By PETER PRENGAMAN
The Associated Press
SALEM - Gov. Ted Kulongoski and Senate leaders praised a "compromise" plan to create a new pension system for future state workers, but the leader of pension reform in the Republican-controlled House said it's too costly and likely won't vote for it.
"This compares to the standard public sector plan," said Margaret Hallock, Kulongoski's policy adviser. "It's not a rich and extravagant system, but it's an adequate plan."
But House Majority Leader Tim Knopp, a Bend Republican who leads pension reform efforts in the House, said Friday that the plan doesn't do enough to scale back state employers' future costs.
"I would be concerned if they said 'this is our final offer, take it or leave it,"' Knopp said.
If the two chambers can't agree, House Bill 2020 will be sent to a special negotiating committee.
Creating a new retirement plan for future teachers, policemen, firefighters and state administrators is the last piece of a sweeping package of reforms to the Public Employees Retirement System.
In May, the Legislature passed two laws to sharply scale back pension benefits, shaving about $9 billion from the $17 billion shortfall facing the system over the next 25 years.
The House and Senate, however, are at odds over what the plan for future hires should look like.
In May, the House passed a bill to replace the current pension system, which guarantees benefits based on years of service and final salary, with a cheaper 401(k)-style plan.
Kulongoski, a Democrat, along with Democrats in the House and Senate, said the plan was too stingy and left public employees vulnerable to stock market fluctuations.
"It's bad public policy to give people a plan so bad that they could work 30 years and end up on food stamps," said Sen. Tony Corcoran, D-Cottage Grove.
Corcoran, chair of the General Government Committee, said the Senate crafted a plan mixing elements of a guaranteed benefit and a 401(k).
Specifically, retirees would receive a pension benefit aimed at 45 percent of their final salary. Employees would also be required to contribute 6 percent of their salary to a 401(k)-style investment account.
The plan, which the Senate is expected to vote on next week, would drop employer costs from 12.47 percent to 8.6 percent of total payroll.
Hallock said that would create hundreds of dollars of savings over the next decade, depending on the number of state hires.

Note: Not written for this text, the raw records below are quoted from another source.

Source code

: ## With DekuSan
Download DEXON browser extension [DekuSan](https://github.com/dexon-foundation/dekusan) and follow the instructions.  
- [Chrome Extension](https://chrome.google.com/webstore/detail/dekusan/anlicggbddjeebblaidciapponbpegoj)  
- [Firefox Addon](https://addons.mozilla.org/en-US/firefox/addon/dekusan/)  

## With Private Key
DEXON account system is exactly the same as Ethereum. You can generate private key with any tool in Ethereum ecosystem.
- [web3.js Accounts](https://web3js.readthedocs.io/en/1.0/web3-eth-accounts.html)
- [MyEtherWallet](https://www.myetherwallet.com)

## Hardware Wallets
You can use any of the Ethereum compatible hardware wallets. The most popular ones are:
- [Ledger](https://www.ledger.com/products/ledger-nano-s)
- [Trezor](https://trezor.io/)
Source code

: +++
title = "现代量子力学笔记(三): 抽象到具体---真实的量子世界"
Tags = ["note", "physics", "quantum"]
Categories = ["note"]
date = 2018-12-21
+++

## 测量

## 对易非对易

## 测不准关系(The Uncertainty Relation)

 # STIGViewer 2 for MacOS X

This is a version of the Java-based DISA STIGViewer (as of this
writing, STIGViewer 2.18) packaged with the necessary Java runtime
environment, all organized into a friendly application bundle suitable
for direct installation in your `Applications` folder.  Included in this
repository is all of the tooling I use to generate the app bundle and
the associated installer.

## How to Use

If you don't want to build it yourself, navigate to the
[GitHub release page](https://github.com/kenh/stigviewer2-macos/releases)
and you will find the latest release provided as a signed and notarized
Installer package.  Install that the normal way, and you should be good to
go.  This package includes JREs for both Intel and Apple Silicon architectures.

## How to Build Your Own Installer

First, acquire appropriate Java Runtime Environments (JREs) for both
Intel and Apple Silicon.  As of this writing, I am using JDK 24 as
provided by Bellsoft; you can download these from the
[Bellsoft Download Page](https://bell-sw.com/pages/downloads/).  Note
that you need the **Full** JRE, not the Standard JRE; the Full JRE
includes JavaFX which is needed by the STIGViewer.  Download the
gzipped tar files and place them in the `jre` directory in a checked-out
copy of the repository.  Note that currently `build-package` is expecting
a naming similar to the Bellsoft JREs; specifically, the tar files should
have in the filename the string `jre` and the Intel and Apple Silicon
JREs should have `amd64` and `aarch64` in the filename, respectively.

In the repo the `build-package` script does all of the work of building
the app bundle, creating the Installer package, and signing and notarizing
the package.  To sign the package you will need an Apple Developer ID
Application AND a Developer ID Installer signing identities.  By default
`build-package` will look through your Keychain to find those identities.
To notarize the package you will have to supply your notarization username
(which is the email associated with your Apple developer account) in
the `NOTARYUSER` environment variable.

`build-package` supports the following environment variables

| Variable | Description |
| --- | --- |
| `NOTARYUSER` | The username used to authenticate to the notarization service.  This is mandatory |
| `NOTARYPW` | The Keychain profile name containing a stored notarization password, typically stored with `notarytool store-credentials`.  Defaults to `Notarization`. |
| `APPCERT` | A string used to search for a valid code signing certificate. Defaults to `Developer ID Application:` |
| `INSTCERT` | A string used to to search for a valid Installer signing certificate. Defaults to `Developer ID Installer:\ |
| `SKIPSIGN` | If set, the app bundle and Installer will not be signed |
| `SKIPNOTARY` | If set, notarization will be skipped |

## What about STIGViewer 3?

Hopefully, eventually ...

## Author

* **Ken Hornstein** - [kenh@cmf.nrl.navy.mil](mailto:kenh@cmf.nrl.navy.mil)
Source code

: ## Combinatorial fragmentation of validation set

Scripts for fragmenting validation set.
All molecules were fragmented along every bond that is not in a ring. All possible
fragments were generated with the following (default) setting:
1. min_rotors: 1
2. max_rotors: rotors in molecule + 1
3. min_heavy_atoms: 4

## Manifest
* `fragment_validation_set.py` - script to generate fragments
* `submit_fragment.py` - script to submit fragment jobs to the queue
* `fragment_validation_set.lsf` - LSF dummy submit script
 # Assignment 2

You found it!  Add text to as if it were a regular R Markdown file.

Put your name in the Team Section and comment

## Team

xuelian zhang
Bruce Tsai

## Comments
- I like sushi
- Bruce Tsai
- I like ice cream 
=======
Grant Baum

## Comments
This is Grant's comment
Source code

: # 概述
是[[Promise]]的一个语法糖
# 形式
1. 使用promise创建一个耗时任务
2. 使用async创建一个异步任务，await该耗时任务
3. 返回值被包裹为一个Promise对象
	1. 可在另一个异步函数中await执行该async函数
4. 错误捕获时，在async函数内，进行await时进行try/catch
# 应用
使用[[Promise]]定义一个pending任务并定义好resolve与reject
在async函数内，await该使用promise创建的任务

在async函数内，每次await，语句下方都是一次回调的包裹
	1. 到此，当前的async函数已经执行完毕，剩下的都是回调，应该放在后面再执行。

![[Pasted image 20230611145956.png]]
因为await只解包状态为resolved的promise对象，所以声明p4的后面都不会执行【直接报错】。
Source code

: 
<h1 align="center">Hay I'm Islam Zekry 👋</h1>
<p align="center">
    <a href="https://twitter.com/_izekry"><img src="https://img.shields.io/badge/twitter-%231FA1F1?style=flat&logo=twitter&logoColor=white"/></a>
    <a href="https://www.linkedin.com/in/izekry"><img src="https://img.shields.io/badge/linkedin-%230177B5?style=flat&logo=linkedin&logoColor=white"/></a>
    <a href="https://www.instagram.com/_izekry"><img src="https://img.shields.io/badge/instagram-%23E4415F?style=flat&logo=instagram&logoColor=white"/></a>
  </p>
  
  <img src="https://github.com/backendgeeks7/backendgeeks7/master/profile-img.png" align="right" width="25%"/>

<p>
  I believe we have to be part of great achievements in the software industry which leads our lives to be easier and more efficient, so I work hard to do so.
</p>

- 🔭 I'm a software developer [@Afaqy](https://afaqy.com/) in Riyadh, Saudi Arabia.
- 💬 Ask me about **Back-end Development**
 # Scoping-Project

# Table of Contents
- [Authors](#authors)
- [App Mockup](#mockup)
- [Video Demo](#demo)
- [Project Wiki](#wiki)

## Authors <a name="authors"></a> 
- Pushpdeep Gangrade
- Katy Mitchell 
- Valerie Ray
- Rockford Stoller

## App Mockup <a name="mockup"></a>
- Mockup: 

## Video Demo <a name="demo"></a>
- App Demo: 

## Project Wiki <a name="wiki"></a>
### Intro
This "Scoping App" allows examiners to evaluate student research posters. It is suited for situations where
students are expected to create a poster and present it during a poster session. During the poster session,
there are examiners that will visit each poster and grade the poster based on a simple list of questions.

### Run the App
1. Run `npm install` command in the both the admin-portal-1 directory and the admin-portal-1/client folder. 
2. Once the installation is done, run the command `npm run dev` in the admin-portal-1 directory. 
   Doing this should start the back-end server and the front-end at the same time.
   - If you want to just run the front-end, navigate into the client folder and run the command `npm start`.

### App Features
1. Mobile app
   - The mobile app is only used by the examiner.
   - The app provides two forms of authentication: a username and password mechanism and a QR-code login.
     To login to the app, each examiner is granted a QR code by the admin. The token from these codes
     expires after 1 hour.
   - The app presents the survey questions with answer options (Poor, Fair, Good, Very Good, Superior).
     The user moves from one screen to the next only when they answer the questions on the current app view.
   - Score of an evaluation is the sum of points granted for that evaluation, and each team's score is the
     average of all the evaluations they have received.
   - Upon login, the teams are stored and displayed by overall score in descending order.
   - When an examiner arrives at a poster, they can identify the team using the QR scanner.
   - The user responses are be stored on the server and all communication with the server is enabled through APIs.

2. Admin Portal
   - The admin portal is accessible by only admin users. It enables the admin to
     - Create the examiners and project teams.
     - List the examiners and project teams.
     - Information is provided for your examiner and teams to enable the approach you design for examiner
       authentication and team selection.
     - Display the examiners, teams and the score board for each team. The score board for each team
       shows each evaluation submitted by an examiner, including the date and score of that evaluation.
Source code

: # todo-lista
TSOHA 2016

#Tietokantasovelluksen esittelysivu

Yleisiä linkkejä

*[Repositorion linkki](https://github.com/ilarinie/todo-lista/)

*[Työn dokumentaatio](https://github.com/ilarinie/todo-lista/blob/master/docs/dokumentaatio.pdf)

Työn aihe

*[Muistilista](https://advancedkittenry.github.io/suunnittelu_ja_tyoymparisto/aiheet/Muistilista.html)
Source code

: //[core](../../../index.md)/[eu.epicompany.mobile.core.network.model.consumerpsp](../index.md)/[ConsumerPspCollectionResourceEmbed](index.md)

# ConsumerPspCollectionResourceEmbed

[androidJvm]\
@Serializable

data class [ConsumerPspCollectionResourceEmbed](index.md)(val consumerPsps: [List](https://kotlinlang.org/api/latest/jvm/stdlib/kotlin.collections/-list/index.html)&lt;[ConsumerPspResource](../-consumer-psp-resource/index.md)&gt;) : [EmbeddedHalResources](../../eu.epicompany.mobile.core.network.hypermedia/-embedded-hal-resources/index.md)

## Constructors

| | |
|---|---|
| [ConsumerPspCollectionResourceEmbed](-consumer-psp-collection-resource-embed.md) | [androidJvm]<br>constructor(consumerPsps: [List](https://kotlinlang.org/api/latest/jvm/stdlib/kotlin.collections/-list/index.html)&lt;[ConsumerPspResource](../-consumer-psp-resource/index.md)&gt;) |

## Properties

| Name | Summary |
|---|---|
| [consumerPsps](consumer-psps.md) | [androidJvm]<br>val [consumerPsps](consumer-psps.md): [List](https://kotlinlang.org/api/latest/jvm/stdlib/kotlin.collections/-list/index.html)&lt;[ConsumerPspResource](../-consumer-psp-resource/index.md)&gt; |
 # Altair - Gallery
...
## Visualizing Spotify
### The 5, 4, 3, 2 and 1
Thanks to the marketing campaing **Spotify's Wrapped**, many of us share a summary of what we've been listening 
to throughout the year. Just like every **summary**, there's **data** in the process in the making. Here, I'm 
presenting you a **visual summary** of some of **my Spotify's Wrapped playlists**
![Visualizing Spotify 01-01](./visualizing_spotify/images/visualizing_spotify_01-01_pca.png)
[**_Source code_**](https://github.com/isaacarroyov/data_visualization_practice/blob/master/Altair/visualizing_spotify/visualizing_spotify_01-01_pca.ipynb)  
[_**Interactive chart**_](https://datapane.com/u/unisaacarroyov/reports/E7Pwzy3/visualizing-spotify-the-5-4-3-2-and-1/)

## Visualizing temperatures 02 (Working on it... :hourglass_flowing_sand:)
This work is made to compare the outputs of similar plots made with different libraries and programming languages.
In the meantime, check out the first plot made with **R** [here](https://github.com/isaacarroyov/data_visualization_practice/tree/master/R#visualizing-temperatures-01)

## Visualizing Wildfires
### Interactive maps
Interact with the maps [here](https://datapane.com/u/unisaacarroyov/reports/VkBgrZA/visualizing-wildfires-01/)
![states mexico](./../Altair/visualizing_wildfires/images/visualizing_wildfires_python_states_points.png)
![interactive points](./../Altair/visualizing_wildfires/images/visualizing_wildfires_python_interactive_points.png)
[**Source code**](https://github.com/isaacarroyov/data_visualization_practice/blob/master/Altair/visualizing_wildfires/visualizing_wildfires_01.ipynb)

Because the $30 billion PERS fund is heavily vested in stocks, negative returns in the stock market the past three years, coupled with guaranteed benefits to retirees, have added to the system's shortfall.
Hallock said the proposed plan distributed the risk of the plan between the employers and employees.
"It's a fairly elegant solution to have part of the pension be guaranteed and the other part be a traditional savings that functions like a 401(k)," she said.